En Suisse, le trafic ferroviaire de marchandises est totalement libéralisé depuis 1999. L’Union européenne a appliqué cette mesure aux réseaux transeuropéens en 2003 et à l’ensemble du réseau des pays européens en 2007. La condition nécessaire au développement de la concurrence sur le rail est ainsi créée. Le fait que la plupart des entreprises ferroviaires en Europe ont toujours du mal à dégager des bénéfices appropriés avec des prestations de transport de marchandises par le rail, laisse toutefois supposer qu’une autre condition importante fait encore parfois défaut: l’entrée sur le marché doit aussi être attrayante d’un point de vue économique. Il ne suffit pas de disposer une clôture autour d’un pré pour que les moutons viennent y paître. Si le pré n’est pas vert et fertile, mais brun et sec, les moutons ne s’en approcheront pas.
Le 17 avril 2013, le Conseil fédéral a envoyé en consultation son projet portant sur une stratégie globale de promotion du transport ferroviaire de marchandises sur tout le territoire.
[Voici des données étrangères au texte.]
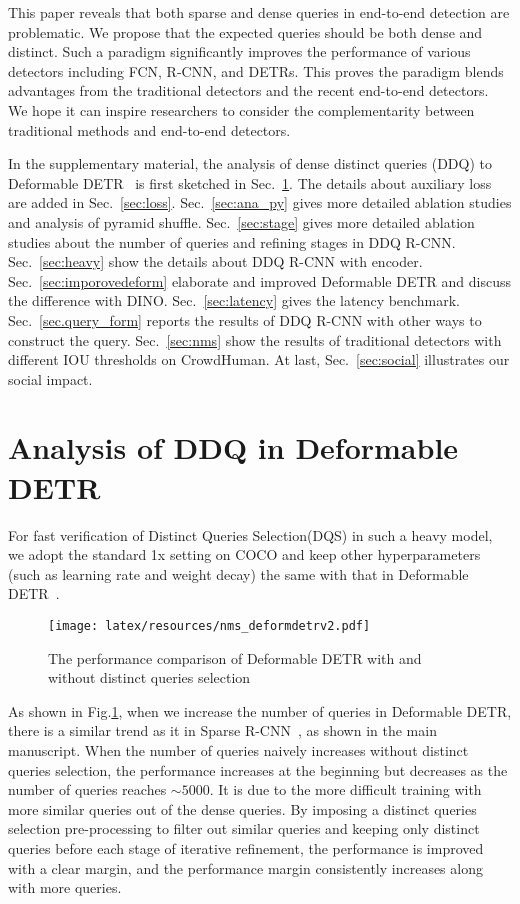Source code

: \documentclass[10pt,twocolumn,letterpaper]{article}
\begin{document}
This paper reveals that both sparse and dense queries in end-to-end detection are problematic. We propose that the expected queries should be both dense and distinct. Such a paradigm significantly improves the performance
of various detectors including FCN, R-CNN, and DETRs. This proves the paradigm blends advantages from the traditional detectors and the recent end-to-end detectors. We hope it can inspire researchers to consider the complementarity between traditional methods and end-to-end detectors.

\clearpage
{\small


}

\clearpage
\appendix
In the supplementary material, the analysis of dense distinct queries (DDQ) to Deformable DETR~\cite{zhu2020deformable} is first sketched in Sec.~\ref{sec:deformable_detr}. The details about auxiliary loss are added in Sec.~\ref{sec:loss}.   Sec.~\ref{sec:ana_py} gives more detailed ablation studies and analysis of pyramid shuffle.  Sec.~\ref{sec:stage} gives more detailed ablation studies about the number of queries and refining stages in DDQ R-CNN.   Sec.~\ref{sec:heavy} show the details about DDQ R-CNN with encoder. Sec.~\ref{sec:imporovedeform} elaborate and improved Deformable DETR and discuss the difference with DINO. Sec.~\ref{sec:latency} gives the latency benchmark.
Sec.~\ref{sec.query_form} reports the results of DDQ R-CNN with other ways to construct the query. Sec.~\ref{sec:nms} show the results of traditional detectors with different IOU thresholds on CrowdHuman. At last, Sec.~\ref{sec:social} illustrates our social impact.

\section{Analysis of DDQ in Deformable DETR}
\label{sec:deformable_detr}
For fast verification of Distinct Queries Selection(DQS) in such a heavy model, we adopt the standard 1x setting on COCO and keep other hyperparameters (such as learning rate and weight decay) the same with that in Deformable DETR~\cite{zhu2020deformable}.
\begin{figure}[!h]
    \centering
    \texttt{[image: latex/resources/nms\_deformdetrv2.pdf]}
    \caption{The performance comparison of Deformable DETR with and without distinct queries selection}
    \label{fig:nms_deform_detr}
\end{figure}

As shown in  Fig.\ref{fig:nms_deform_detr},  when we increase the number of queries in Deformable DETR, there is a similar trend as it in Sparse R-CNN~\cite{sun2021sparse}, as shown in the main manuscript. When the number of queries naively increases without distinct queries selection, the performance increases at the beginning but decreases as the number of queries reaches $\sim5000$. It is due to the more difficult training with more similar queries out of the dense queries. By imposing a distinct queries selection pre-processing to filter out similar queries and keeping only distinct queries before each stage of iterative refinement, the performance is improved with a clear margin, and the performance margin consistently increases along with more queries.
\end{document}
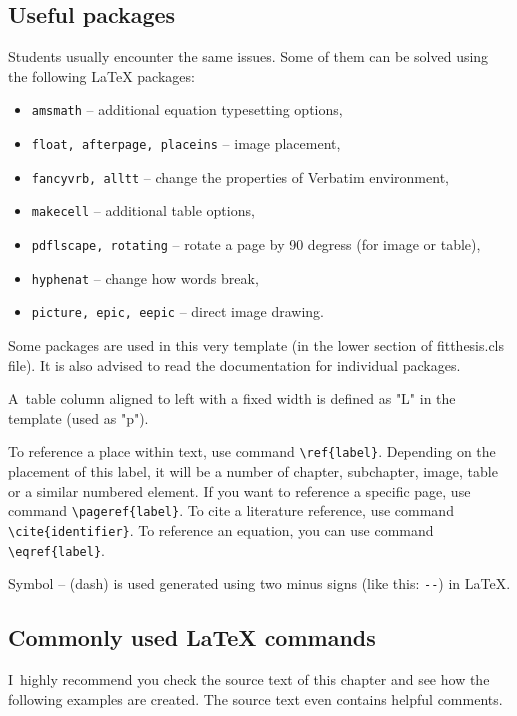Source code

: \subsection*{Useful packages}

Students usually encounter the same issues. Some of them can be solved using the following \LaTeX{} packages:

\begin{itemize}
  \item \verb|amsmath| -- additional equation typesetting options,
  \item \verb|float, afterpage, placeins| -- image placement,
  \item \verb|fancyvrb, alltt| -- change the properties of Verbatim environment, 
  \item \verb|makecell| -- additional table options,
  \item \verb|pdflscape, rotating| -- rotate a page by 90 degress (for image or table),
  \item \verb|hyphenat| -- change how words break,
  \item \verb|picture, epic, eepic| -- direct image drawing.
\end{itemize}

Some packages are used in this very template (in the lower section of fitthesis.cls file). It is also advised to read the documentation for individual packages.

A~table column aligned to left with a fixed width is defined as "L" in the template (used as "p").

To reference a place within text, use command \verb|\ref{label}|. Depending on the placement of this label, it will be a number of chapter, subchapter, image, table or a similar numbered element. If you want to reference a specific page, use command \verb|\pageref{label}|. To cite a literature reference, use command \verb|\cite{identifier}|. To reference an equation, you can use command \verb|\eqref{label}|.

Symbol -- (dash) is used generated using two minus signs (like this: \verb|--|) in \LaTeX.

\subsection*{Commonly used \LaTeX{} commands}
\label{sec:Fragments}

I~highly recommend you check the source text of this chapter and see how the following examples are created. The source text even contains helpful comments.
Dans le projet, il se concentre sur deux principes: l’unique critère à suivre pour les offres de transport de marchandises sur le rail est leur rentabilité, laquelle est laissée à l’appréciation des entreprises ferroviaires. En contrepartie, la Confédération se concentre sur la politique infrastructurelle et les conditions cadres réglementaires, avec lesquelles elle crée les conditions permettant aux offres d’être rentables là où cela est souhaité d’un point de vue de la politique des transports.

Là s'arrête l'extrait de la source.